--- What this task involves ---
Quote from the first line below through the line that contains "## Contributing", both included, and leave the pictures out.

=== Begin Enclosure ===

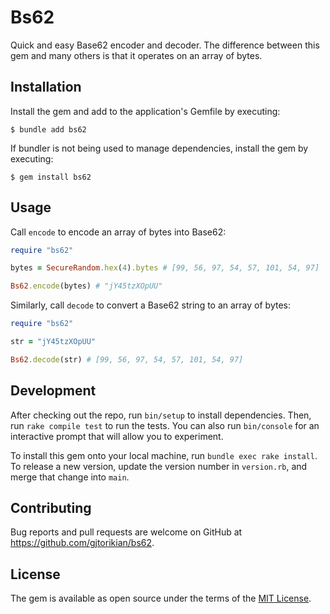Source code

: # Bs62

Quick and easy Base62 encoder and decoder. The difference between this gem and many others is that it operates on an
array of bytes.

## Installation

Install the gem and add to the application's Gemfile by executing:

    $ bundle add bs62

If bundler is not being used to manage dependencies, install the gem by executing:

    $ gem install bs62

## Usage

Call `encode` to encode an array of bytes into Base62:

```ruby
require "bs62"

bytes = SecureRandom.hex(4).bytes # [99, 56, 97, 54, 57, 101, 54, 97]

Bs62.encode(bytes) # "jY45tzXOpUU"
```

Similarly, call `decode` to convert a Base62 string to an array of bytes:

```ruby
require "bs62"

str = "jY45tzXOpUU"

Bs62.decode(str) # [99, 56, 97, 54, 57, 101, 54, 97]
```

## Development

After checking out the repo, run `bin/setup` to install dependencies. Then, run `rake compile test` to run the tests. You can also run `bin/console` for an interactive prompt that will allow you to experiment.

To install this gem onto your local machine, run `bundle exec rake install`. To release a new version, update the version number in `version.rb`, and merge that change into `main`.

## Contributing

Bug reports and pull requests are welcome on GitHub at https://github.com/gjtorikian/bs62.

## License

The gem is available as open source under the terms of the [MIT License](https://opensource.org/licenses/MIT).

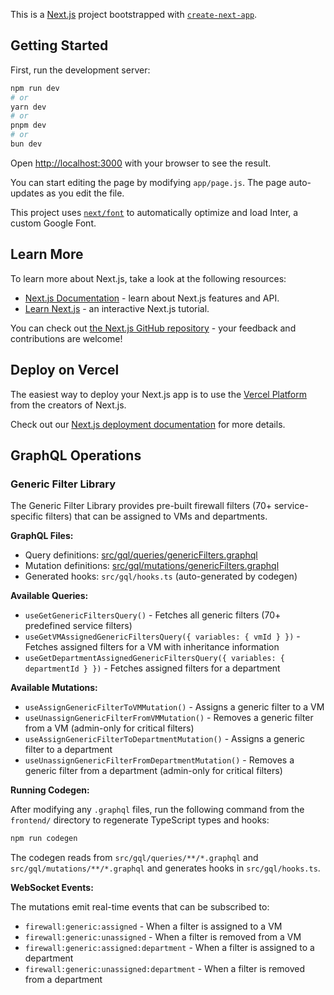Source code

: This is a [Next.js](https://nextjs.org/) project bootstrapped with [`create-next-app`](https://github.com/vercel/next.js/tree/canary/packages/create-next-app).

## Getting Started

First, run the development server:

```bash
npm run dev
# or
yarn dev
# or
pnpm dev
# or
bun dev
```

Open [http://localhost:3000](http://localhost:3000) with your browser to see the result.

You can start editing the page by modifying `app/page.js`. The page auto-updates as you edit the file.

This project uses [`next/font`](https://nextjs.org/docs/basic-features/font-optimization) to automatically optimize and load Inter, a custom Google Font.

## Learn More

To learn more about Next.js, take a look at the following resources:

- [Next.js Documentation](https://nextjs.org/docs) - learn about Next.js features and API.
- [Learn Next.js](https://nextjs.org/learn) - an interactive Next.js tutorial.

You can check out [the Next.js GitHub repository](https://github.com/vercel/next.js/) - your feedback and contributions are welcome!

## Deploy on Vercel

The easiest way to deploy your Next.js app is to use the [Vercel Platform](https://vercel.com/new?utm_medium=default-template&filter=next.js&utm_source=create-next-app&utm_campaign=create-next-app-readme) from the creators of Next.js.

Check out our [Next.js deployment documentation](https://nextjs.org/docs/deployment) for more details.

## GraphQL Operations

### Generic Filter Library

The Generic Filter Library provides pre-built firewall filters (70+ service-specific filters) that can be assigned to VMs and departments.

**GraphQL Files:**
- Query definitions: [src/gql/queries/genericFilters.graphql](src/gql/queries/genericFilters.graphql)
- Mutation definitions: [src/gql/mutations/genericFilters.graphql](src/gql/mutations/genericFilters.graphql)
- Generated hooks: `src/gql/hooks.ts` (auto-generated by codegen)

**Available Queries:**
- `useGetGenericFiltersQuery()` - Fetches all generic filters (70+ predefined service filters)
- `useGetVMAssignedGenericFiltersQuery({ variables: { vmId } })` - Fetches assigned filters for a VM with inheritance information
- `useGetDepartmentAssignedGenericFiltersQuery({ variables: { departmentId } })` - Fetches assigned filters for a department

**Available Mutations:**
- `useAssignGenericFilterToVMMutation()` - Assigns a generic filter to a VM
- `useUnassignGenericFilterFromVMMutation()` - Removes a generic filter from a VM (admin-only for critical filters)
- `useAssignGenericFilterToDepartmentMutation()` - Assigns a generic filter to a department
- `useUnassignGenericFilterFromDepartmentMutation()` - Removes a generic filter from a department (admin-only for critical filters)

**Running Codegen:**

After modifying any `.graphql` files, run the following command from the `frontend/` directory to regenerate TypeScript types and hooks:

```bash
npm run codegen
```

The codegen reads from `src/gql/queries/**/*.graphql` and `src/gql/mutations/**/*.graphql` and generates hooks in `src/gql/hooks.ts`.

**WebSocket Events:**

The mutations emit real-time events that can be subscribed to:
- `firewall:generic:assigned` - When a filter is assigned to a VM
- `firewall:generic:unassigned` - When a filter is removed from a VM
- `firewall:generic:assigned:department` - When a filter is assigned to a department
- `firewall:generic:unassigned:department` - When a filter is removed from a department
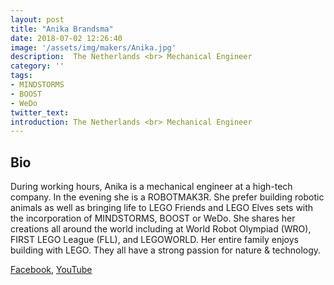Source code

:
 ```yaml
---
layout: post
title: "Anika Brandsma"
date: 2018-07-02 12:26:40
image: '/assets/img/makers/Anika.jpg'
description:  The Netherlands <br> Mechanical Engineer
category: ''
tags:
- MINDSTORMS
- BOOST
- WeDo
twitter_text:
introduction: The Netherlands <br> Mechanical Engineer
---
```




## Bio


During working hours, Anika is a mechanical engineer at a high-tech company. In the evening she is a ROBOTMAK3R. She prefer building robotic animals as well as bringing life to LEGO Friends and LEGO Elves sets with the incorporation of MINDSTORMS, BOOST or WeDo. She shares her creations all around the world including at World Robot Olympiad (WRO), FIRST LEGO League (FLL), and LEGOWORLD. Her entire family enjoys building with LEGO. They all have a strong passion for nature & technology.

[Facebook](https://www.facebook.com/Vuurzoon/), [YouTube](https://www.youtube.com/Vuurzoon)
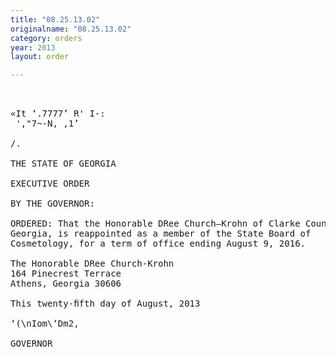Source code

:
 ```yaml
---
title: "08.25.13.02"
originalname: "08.25.13.02"
category: orders
year: 2013
layout: order

---
```

<pre>
 

«It ‘.7777’ R' I-:
 ',"7~-N, ,1’

/.

THE STATE OF GEORGIA

EXECUTIVE ORDER

BY THE GOVERNOR:

ORDERED: That the Honorable DRee Church—Krohn of Clarke County,
Georgia, is reappointed as a member of the State Board of
Cosmetology, for a term of office ending August 9, 2016.

The Honorable DRee Church-Krohn
164 Pinecrest Terrace
Athens, Georgia 30606

This twenty-ﬁfth day of August, 2013

‘(\nIom\‘Dm2,

GOVERNOR

</pre>

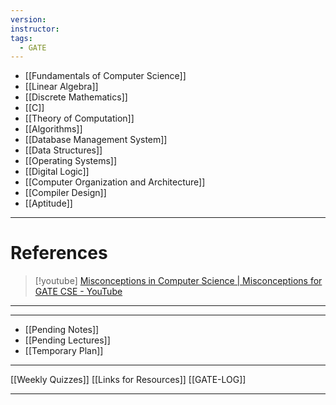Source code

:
 ```yaml
---
version: 
instructor: 
tags:
  - GATE
---
```


- [[Fundamentals of Computer Science]]
- [[Linear Algebra]]
- [[Discrete Mathematics]]
- [[C]]
- [[Theory of Computation]]
- [[Algorithms]]
- [[Database Management System]]
- [[Data Structures]]
- [[Operating Systems]]
- [[Digital Logic]]
- [[Computer Organization and Architecture]]
- [[Compiler Design]]
- [[Aptitude]]


---

# References

> [!youtube] 
> [Misconceptions in Computer Science | Misconceptions for GATE CSE - YouTube](https://www.youtube.com/playlist?list=PLIPZ2_p3RNHh1eUa2maGFYeI1oc6XBdfA)


---

---
- [[Pending Notes]]
- [[Pending Lectures]]
- [[Temporary Plan]]
---
[[Weekly Quizzes]]
[[Links for Resources]]
[[GATE-LOG]]

---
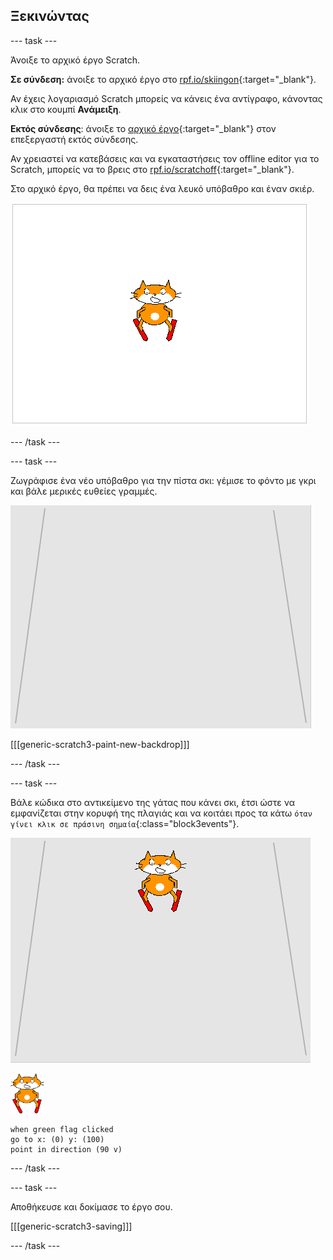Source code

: ## Ξεκινώντας

--- task ---

Άνοιξε το αρχικό έργο Scratch.

**Σε σύνδεση:** άνοιξε το αρχικό έργο στο [rpf.io/skiingon](http://rpf.io/skiingon){:target="_blank"}.

Αν έχεις λογαριασμό Scratch μπορείς να κάνεις ένα αντίγραφο, κάνοντας κλικ στο κουμπί **Ανάμειξη**.

**Εκτός σύνδεσης**: άνοιξε το [αρχικό έργο](http://rpf.io/p/en/scratch-cat-goes-skiing-go){:target="_blank"} στον επεξεργαστή εκτός σύνδεσης.

Αν χρειαστεί να κατεβάσεις και να εγκαταστήσεις τον offline editor για το Scratch, μπορείς να το βρεις στο [rpf.io/scratchoff](http://rpf.io/scratchoff){:target="_blank"}.

Στο αρχικό έργο, θα πρέπει να δεις ένα λευκό υπόβαθρο και έναν σκιέρ.

![αρχικά έργα](images/starter_project.png)

--- /task ---

--- task ---

Ζωγράφισε ένα νέο υπόβαθρο για την πίστα σκι: γέμισε το φόντο με γκρι και βάλε μερικές ευθείες γραμμές.

![υπόβαθρο πίστας σκι](images/backdrop.png)

[[[generic-scratch3-paint-new-backdrop]]]

--- /task ---

--- task ---

Βάλε κώδικα στο αντικείμενο της γάτας που κάνει σκι, έτσι ώστε να εμφανίζεται στην κορυφή της πλαγιάς και να κοιτάει προς τα κάτω `όταν γίνει κλικ σε πράσινη σημαία`{:class="block3events"}.

![σκιέρ στην πίστα](images/skier_on_the_slope.png)

![αντικείμενο σκιέρ](images/skier_sprite_small.png)

```blocks3
when green flag clicked
go to x: (0) y: (100)
point in direction (90 v)
```

--- /task ---

--- task ---

Αποθήκευσε και δοκίμασε το έργο σου.

[[[generic-scratch3-saving]]]

--- /task ---
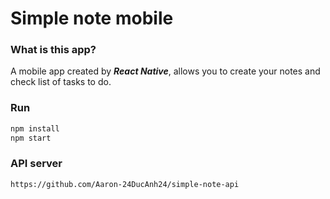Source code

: # Simple note mobile
### What is this app?
A mobile app created by ***React Native***, allows you to create your notes and check list of tasks to do.
### Run 
```bash
npm install
npm start
```
### API server
```link
https://github.com/Aaron-24DucAnh24/simple-note-api
```
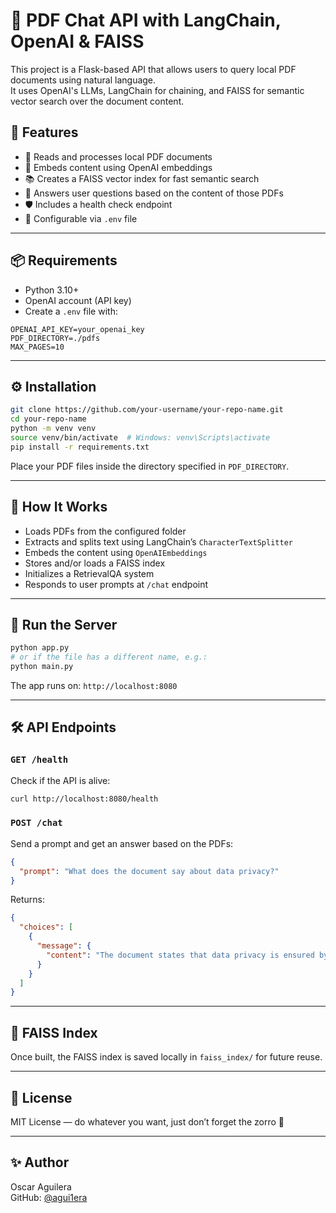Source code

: 
# 🧠 PDF Chat API with LangChain, OpenAI & FAISS

This project is a Flask-based API that allows users to query local PDF documents using natural language.  
It uses OpenAI's LLMs, LangChain for chaining, and FAISS for semantic vector search over the document content.

## 🚀 Features

- 📄 Reads and processes local PDF documents
- 🤖 Embeds content using OpenAI embeddings
- 📚 Creates a FAISS vector index for fast semantic search
- 🧠 Answers user questions based on the content of those PDFs
- 🛡️ Includes a health check endpoint
- 🔐 Configurable via `.env` file

---

## 📦 Requirements

- Python 3.10+
- OpenAI account (API key)
- Create a `.env` file with:
```env
OPENAI_API_KEY=your_openai_key
PDF_DIRECTORY=./pdfs
MAX_PAGES=10
```

---

## ⚙️ Installation

```bash
git clone https://github.com/your-username/your-repo-name.git
cd your-repo-name
python -m venv venv
source venv/bin/activate  # Windows: venv\Scripts\activate
pip install -r requirements.txt
```

Place your PDF files inside the directory specified in `PDF_DIRECTORY`.

---

## 🧠 How It Works

- Loads PDFs from the configured folder
- Extracts and splits text using LangChain’s `CharacterTextSplitter`
- Embeds the content using `OpenAIEmbeddings`
- Stores and/or loads a FAISS index
- Initializes a RetrievalQA system
- Responds to user prompts at `/chat` endpoint

---

## 🚀 Run the Server

```bash
python app.py
# or if the file has a different name, e.g.:
python main.py
```

The app runs on: `http://localhost:8080`

---

## 🛠️ API Endpoints

### `GET /health`

Check if the API is alive:
```bash
curl http://localhost:8080/health
```

### `POST /chat`

Send a prompt and get an answer based on the PDFs:
```json
{
  "prompt": "What does the document say about data privacy?"
}
```

Returns:
```json
{
  "choices": [
    {
      "message": {
        "content": "The document states that data privacy is ensured by..."
      }
    }
  ]
}
```

---

## 📁 FAISS Index

Once built, the FAISS index is saved locally in `faiss_index/` for future reuse.

---

## 📝 License

MIT License — do whatever you want, just don’t forget the zorro 🦊

---

## ✨ Author

Oscar Aguilera  
GitHub: [@agui1era](https://github.com/agui1era)

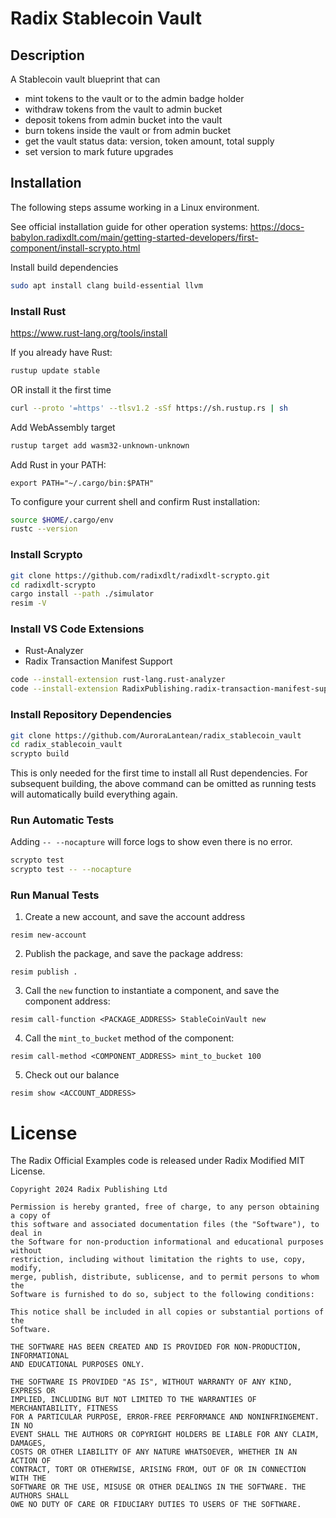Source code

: # Radix Stablecoin Vault

## Description

A Stablecoin vault blueprint that can

- mint tokens to the vault or to the admin badge holder
- withdraw tokens from the vault to admin bucket
- deposit tokens from admin bucket into the vault
- burn tokens inside the vault or from admin bucket
- get the vault status data: version, token amount, total supply
- set version to mark future upgrades

## Installation

The following steps assume working in a Linux environment.

See official installation guide for other operation systems:
https://docs-babylon.radixdlt.com/main/getting-started-developers/first-component/install-scrypto.html

Install build dependencies

```bash
sudo apt install clang build-essential llvm
```

### Install Rust

https://www.rust-lang.org/tools/install

If you already have Rust:

```bash
rustup update stable
```

OR install it the first time

```bash
curl --proto '=https' --tlsv1.2 -sSf https://sh.rustup.rs | sh
```

Add WebAssembly target

```bash
rustup target add wasm32-unknown-unknown
```

Add Rust in your PATH:

```
export PATH="~/.cargo/bin:$PATH"
```

To configure your current shell and confirm Rust installation:

```bash
source $HOME/.cargo/env
rustc --version
```

### Install Scrypto

```bash
git clone https://github.com/radixdlt/radixdlt-scrypto.git
cd radixdlt-scrypto
cargo install --path ./simulator
resim -V
```

### Install VS Code Extensions

- Rust-Analyzer
- Radix Transaction Manifest Support

```bash
code --install-extension rust-lang.rust-analyzer
code --install-extension RadixPublishing.radix-transaction-manifest-support
```

### Install Repository Dependencies

```bash
git clone https://github.com/AuroraLantean/radix_stablecoin_vault
cd radix_stablecoin_vault
scrypto build
```

This is only needed for the first time to install all Rust dependencies. For subsequent building, the above command can be omitted as running tests will automatically build everything again.

### Run Automatic Tests

Adding `-- --nocapture` will force logs to show even there is no error.

```bash
scrypto test
scrypto test -- --nocapture
```

### Run Manual Tests

1. Create a new account, and save the account address

```
resim new-account
```

2. Publish the package, and save the package address:

```
resim publish .
```

3. Call the `new` function to instantiate a component, and save the component address:

```
resim call-function <PACKAGE_ADDRESS> StableCoinVault new
```

4. Call the `mint_to_bucket` method of the component:

```
resim call-method <COMPONENT_ADDRESS> mint_to_bucket 100
```

5. Check out our balance

```
resim show <ACCOUNT_ADDRESS>
```

# License

The Radix Official Examples code is released under Radix Modified MIT License.

    Copyright 2024 Radix Publishing Ltd

    Permission is hereby granted, free of charge, to any person obtaining a copy of
    this software and associated documentation files (the "Software"), to deal in
    the Software for non-production informational and educational purposes without
    restriction, including without limitation the rights to use, copy, modify,
    merge, publish, distribute, sublicense, and to permit persons to whom the
    Software is furnished to do so, subject to the following conditions:

    This notice shall be included in all copies or substantial portions of the
    Software.

    THE SOFTWARE HAS BEEN CREATED AND IS PROVIDED FOR NON-PRODUCTION, INFORMATIONAL
    AND EDUCATIONAL PURPOSES ONLY.

    THE SOFTWARE IS PROVIDED "AS IS", WITHOUT WARRANTY OF ANY KIND, EXPRESS OR
    IMPLIED, INCLUDING BUT NOT LIMITED TO THE WARRANTIES OF MERCHANTABILITY, FITNESS
    FOR A PARTICULAR PURPOSE, ERROR-FREE PERFORMANCE AND NONINFRINGEMENT. IN NO
    EVENT SHALL THE AUTHORS OR COPYRIGHT HOLDERS BE LIABLE FOR ANY CLAIM, DAMAGES,
    COSTS OR OTHER LIABILITY OF ANY NATURE WHATSOEVER, WHETHER IN AN ACTION OF
    CONTRACT, TORT OR OTHERWISE, ARISING FROM, OUT OF OR IN CONNECTION WITH THE
    SOFTWARE OR THE USE, MISUSE OR OTHER DEALINGS IN THE SOFTWARE. THE AUTHORS SHALL
    OWE NO DUTY OF CARE OR FIDUCIARY DUTIES TO USERS OF THE SOFTWARE.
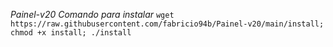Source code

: _Painel-v20_
_Comando para instalar_
```wget https://raw.githubusercontent.com/fabricio94b/Painel-v20/main/install; chmod +x install; ./install```

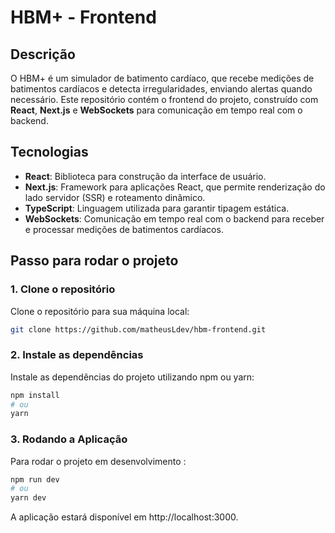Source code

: # HBM+ - Frontend

## Descrição

O HBM+ é um simulador de batimento cardíaco, que recebe medições de batimentos cardíacos e detecta irregularidades, enviando alertas quando necessário. Este repositório contém o frontend do projeto, construído com **React**, **Next.js** e **WebSockets** para comunicação em tempo real com o backend.

## Tecnologias

- **React**: Biblioteca para construção da interface de usuário.
- **Next.js**: Framework para aplicações React, que permite renderização do lado servidor (SSR) e roteamento dinâmico.
- **TypeScript**: Linguagem utilizada para garantir tipagem estática.
- **WebSockets**: Comunicação em tempo real com o backend para receber e processar medições de batimentos cardíacos.

## Passo para rodar o projeto

### 1. Clone o repositório

Clone o repositório para sua máquina local:

```bash
git clone https://github.com/matheusLdev/hbm-frontend.git
```

### 2. Instale as dependências

Instale as dependências do projeto utilizando npm ou yarn:

```bash
npm install
# ou
yarn
```

### 3. Rodando a Aplicação

Para rodar o projeto em desenvolvimento :

```bash
npm run dev
# ou
yarn dev
```

A aplicação estará disponível em http://localhost:3000.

=== End Enclosure ===

--- Completed task ---
Source code

: # Bs62

Quick and easy Base62 encoder and decoder. The difference between this gem and many others is that it operates on an
array of bytes.

## Installation

Install the gem and add to the application's Gemfile by executing:

    $ bundle add bs62

If bundler is not being used to manage dependencies, install the gem by executing:

    $ gem install bs62

## Usage

Call `encode` to encode an array of bytes into Base62:

```ruby
require "bs62"

bytes = SecureRandom.hex(4).bytes # [99, 56, 97, 54, 57, 101, 54, 97]

Bs62.encode(bytes) # "jY45tzXOpUU"
```

Similarly, call `decode` to convert a Base62 string to an array of bytes:

```ruby
require "bs62"

str = "jY45tzXOpUU"

Bs62.decode(str) # [99, 56, 97, 54, 57, 101, 54, 97]
```

## Development

After checking out the repo, run `bin/setup` to install dependencies. Then, run `rake compile test` to run the tests. You can also run `bin/console` for an interactive prompt that will allow you to experiment.

To install this gem onto your local machine, run `bundle exec rake install`. To release a new version, update the version number in `version.rb`, and merge that change into `main`.

## Contributing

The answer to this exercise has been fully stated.